Assumptions & Constraints

shsm was primarily developed as a cheap (but secure) alternative to commercial services that facilitate environment variable injection into runtime processes like python and node. These runtime processes are garbage collected environments. This means that secrets are exposed in memory without significant hackery. Therefore:

  • shsm does not attempt to hide sensitive information that is located in the process it is intended for.
    • Constraint: You can not allocate a string and then wipe it with any guarantees in pure node or pure python.
    • Mitigation: You may consider various munge functionality (xor, base64, rc4, etc) to not have secrets stand out in a strings search.
    • Mitigation: You may consider using a platform/hardware specific security feature (e.g trusted infrastructure via TPMs).
  • Values passed in the clear into a process's environment can be seen via /proc/self/environ or /proc/$PID/environ.
    • Constraint: node and python are too good at calling odd-ball syscalls without hackery.
    • Mitigation: Apply sufficient access control to the referenced pseudo files.
    • Mitigation: prctl() can allow you to change the environ pointer for the kernel. (Note: This is not robust.)
    • Mitigation: Pass secrets as a configuration file via command arguments. (Note: Files can be wiped after execution.)

Workflows

There are 3 major workflows for shsm:

  • Secret Value Management and Development - This is where we manage actual secret values.
  • Bundle Construction - This is the process where we construct bundles for use by services.
  • Bundle Distribution and Decryption - This is the process that services use to fetch and use secret values.

Secret Value Management and Development

Secret Value Management and Development Diagram

The value management workflow was designed with the developer ease of use in mind. Fundamentally it uses a single file to store variable values. Each of these files are stored into phases. The idea of the phase comes from the different phases that a development cycle experiences. The user can choose whatever phases make sense for their environment, but one recommended set is: dev, test, and prod.
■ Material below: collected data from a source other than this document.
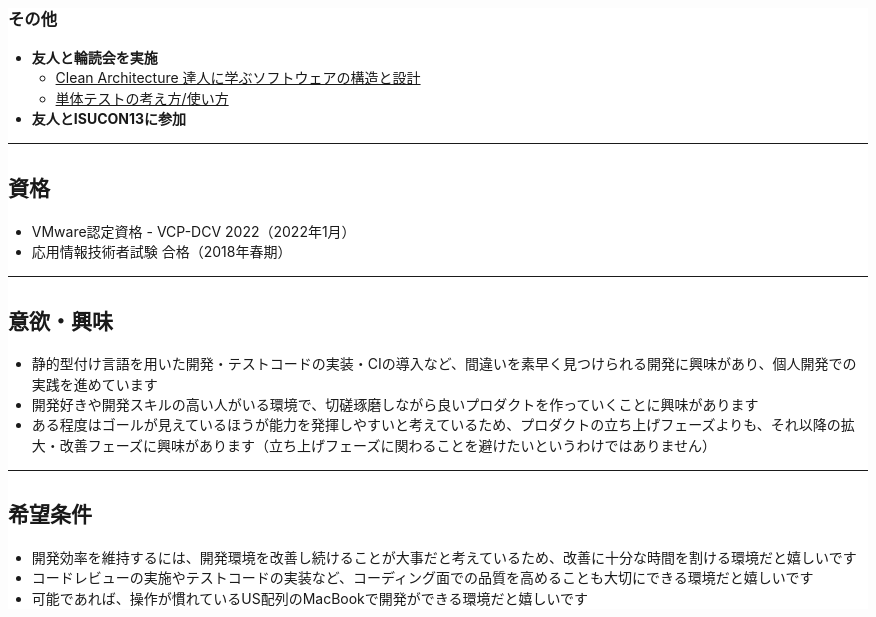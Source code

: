 ### その他

- **友人と輪読会を実施**
  - [Clean Architecture 達人に学ぶソフトウェアの構造と設計](https://asciidwango.jp/post/176293765750/clean-architecture)
  - [単体テストの考え方/使い方](https://book.mynavi.jp/ec/products/detail/id=134252)
- **友人とISUCON13に参加**

---

## 資格

- VMware認定資格 - VCP-DCV 2022（2022年1月）
- 応用情報技術者試験 合格（2018年春期）

---

## 意欲・興味

- 静的型付け言語を用いた開発・テストコードの実装・CIの導入など、間違いを素早く見つけられる開発に興味があり、個人開発での実践を進めています
- 開発好きや開発スキルの高い人がいる環境で、切磋琢磨しながら良いプロダクトを作っていくことに興味があります
- ある程度はゴールが見えているほうが能力を発揮しやすいと考えているため、プロダクトの立ち上げフェーズよりも、それ以降の拡大・改善フェーズに興味があります（立ち上げフェーズに関わることを避けたいというわけではありません）

---

## 希望条件

- 開発効率を維持するには、開発環境を改善し続けることが大事だと考えているため、改善に十分な時間を割ける環境だと嬉しいです
- コードレビューの実施やテストコードの実装など、コーディング面での品質を高めることも大切にできる環境だと嬉しいです
- 可能であれば、操作が慣れているUS配列のMacBookで開発ができる環境だと嬉しいです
Secret phases are either in locked state or unlocked state. The locked state means that all the insecure values have been encrypted into their secure folder and erased from insecure. The unlocked state means that all of the values in secure for the phase have been decrypted into a insecure symlinked folder that points at a volatile temporary folder in /tmp. This prevents the secrets from persisting on disk in an insecure manner.

Secret phases are encrypted with AES-256-CBC using a randomly generated password that is encrypted with the developers public SSH key. When its time to unlock the secret phase, the developer's private SSH key is used to decrypt the AES password which is inturn used to unlock all of the secret values from secure to insecure.

Note: At present time, only the values stored in secure are acknowledged as authoritative for the construction of bundles.

Bundle Construction

Bundle Construction Diagram

Bundles are the compilations of various secret value sets (across all phases). A bundle is described by a set of phases and variables. A bundle is then constructed with all of the relevant variables and secret values. It's intended to have a bundle for each service. Each bundle is encrypted with AES-256-CBC using a randomly generated password that is encrypted with the service public SSH key. The bundle data is also encrypted with AES-256-CBC using the same password that was generated. This means that each service given their private SSH key, the encrypted password, and the encrypted bundle data should be able to decrypt the data for their configuration without the sensitive values ever being exposed outside the service's process tree.

Bundle Distribution and Decryption

Bundle Distribution and Decryption

Given a secret-host and a service-host, shsm is designed to deliver the encrypted password and the encrypted bundle vault to the service-host for decryption (using the service's private SSH key). The transfer is done over SSH to ensure data is protected in motion. The decryption of the password and bundle data is performed only in process memory (i.e. it never touches disk or non-volatile memory).